* [Activity]
Every entry that follows should be repeated exactly; drop the images.

* [Listed entries]
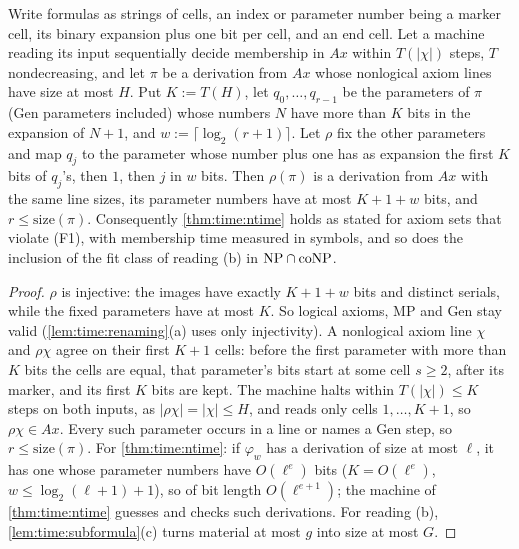 \begin{lemma}\label{lem:time:truncate}
Write formulas as strings of cells, an index or parameter number being a marker cell, its binary expansion plus one bit per cell, and an end cell. Let a machine reading its input sequentially decide membership in $Ax$ within $T(|\chi|)$ steps, $T$ nondecreasing, and let $\pi$ be a derivation from $Ax$ whose nonlogical axiom lines have size at most $H$. Put $K:=T(H)$, let $q_0,\dots,q_{r-1}$ be the parameters of $\pi$ (Gen parameters included) whose numbers $N$ have more than $K$ bits in the expansion of $N+1$, and $w:=\lceil\log_2(r+1)\rceil$. Let $\rho$ fix the other parameters and map $q_j$ to the parameter whose number plus one has as expansion the first $K$ bits of $q_j$'s, then $1$, then $j$ in $w$ bits. Then $\rho(\pi)$ is a derivation from $Ax$ with the same line sizes, its parameter numbers have at most $K+1+w$ bits, and $r\le\mathrm{size}(\pi)$. Consequently \cref{thm:time:ntime} holds as stated for axiom sets that violate (F1), with membership time measured in symbols, and so does the inclusion of the fit class of reading (b) in $\cplx{NP}\cap\cplx{coNP}$.
\end{lemma}

\begin{proof}
$\rho$ is injective: the images have exactly $K+1+w$ bits and distinct serials, while the fixed parameters have at most $K$. So logical axioms, MP and Gen stay valid (\cref{lem:time:renaming}(a) uses only injectivity). A nonlogical axiom line $\chi$ and $\rho\chi$ agree on their first $K+1$ cells: before the first parameter with more than $K$ bits the cells are equal, that parameter's bits start at some cell $s\ge2$, after its marker, and its first $K$ bits are kept. The machine halts within $T(|\chi|)\le K$ steps on both inputs, as $|\rho\chi|=|\chi|\le H$, and reads only cells $1,\dots,K+1$, so $\rho\chi\in Ax$. Every such parameter occurs in a line or names a Gen step, so $r\le\mathrm{size}(\pi)$. For \cref{thm:time:ntime}: if $\varphi_w$ has a derivation of size at most $\ell$, it has one whose parameter numbers have $O(\ell^e)$ bits ($K=O(\ell^e)$, $w\le\log_2(\ell+1)+1$), so of bit length $O(\ell^{e+1})$; the machine of \cref{thm:time:ntime} guesses and checks such derivations. For reading (b), \cref{lem:time:subformula}(c) turns material at most $g$ into size at most $G$.
\end{proof}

* [Output below]
 \begin{lemma}\label{lem:time:truncate}
Write formulas as strings of cells, an index or parameter number being a marker cell, its binary expansion plus one bit per cell, and an end cell. Let a machine reading its input sequentially decide membership in $Ax$ within $T(|\chi|)$ steps, $T$ nondecreasing, and let $\pi$ be a derivation from $Ax$ whose nonlogical axiom lines have size at most $H$. Put $K:=T(H)$, let $q_0,\dots,q_{r-1}$ be the parameters of $\pi$ (Gen parameters included) whose numbers $N$ have more than $K$ bits in the expansion of $N+1$, and $w:=\lceil\log_2(r+1)\rceil$. Let $\rho$ fix the other parameters and map $q_j$ to the parameter whose number plus one has as expansion the first $K$ bits of $q_j$'s, then $1$, then $j$ in $w$ bits. Then $\rho(\pi)$ is a derivation from $Ax$ with the same line sizes, its parameter numbers have at most $K+1+w$ bits, and $r\le\mathrm{size}(\pi)$. Consequently \cref{thm:time:ntime} holds as stated for axiom sets that violate (F1), with membership time measured in symbols, and so does the inclusion of the fit class of reading (b) in $\cplx{NP}\cap\cplx{coNP}$.
\end{lemma}

\begin{proof}
$\rho$ is injective: the images have exactly $K+1+w$ bits and distinct serials, while the fixed parameters have at most $K$. So logical axioms, MP and Gen stay valid (\cref{lem:time:renaming}(a) uses only injectivity). A nonlogical axiom line $\chi$ and $\rho\chi$ agree on their first $K+1$ cells: before the first parameter with more than $K$ bits the cells are equal, that parameter's bits start at some cell $s\ge2$, after its marker, and its first $K$ bits are kept. The machine halts within $T(|\chi|)\le K$ steps on both inputs, as $|\rho\chi|=|\chi|\le H$, and reads only cells $1,\dots,K+1$, so $\rho\chi\in Ax$. Every such parameter occurs in a line or names a Gen step, so $r\le\mathrm{size}(\pi)$. For \cref{thm:time:ntime}: if $\varphi_w$ has a derivation of size at most $\ell$, it has one whose parameter numbers have $O(\ell^e)$ bits ($K=O(\ell^e)$, $w\le\log_2(\ell+1)+1$), so of bit length $O(\ell^{e+1})$; the machine of \cref{thm:time:ntime} guesses and checks such derivations. For reading (b), \cref{lem:time:subformula}(c) turns material at most $g$ into size at most $G$.
\end{proof}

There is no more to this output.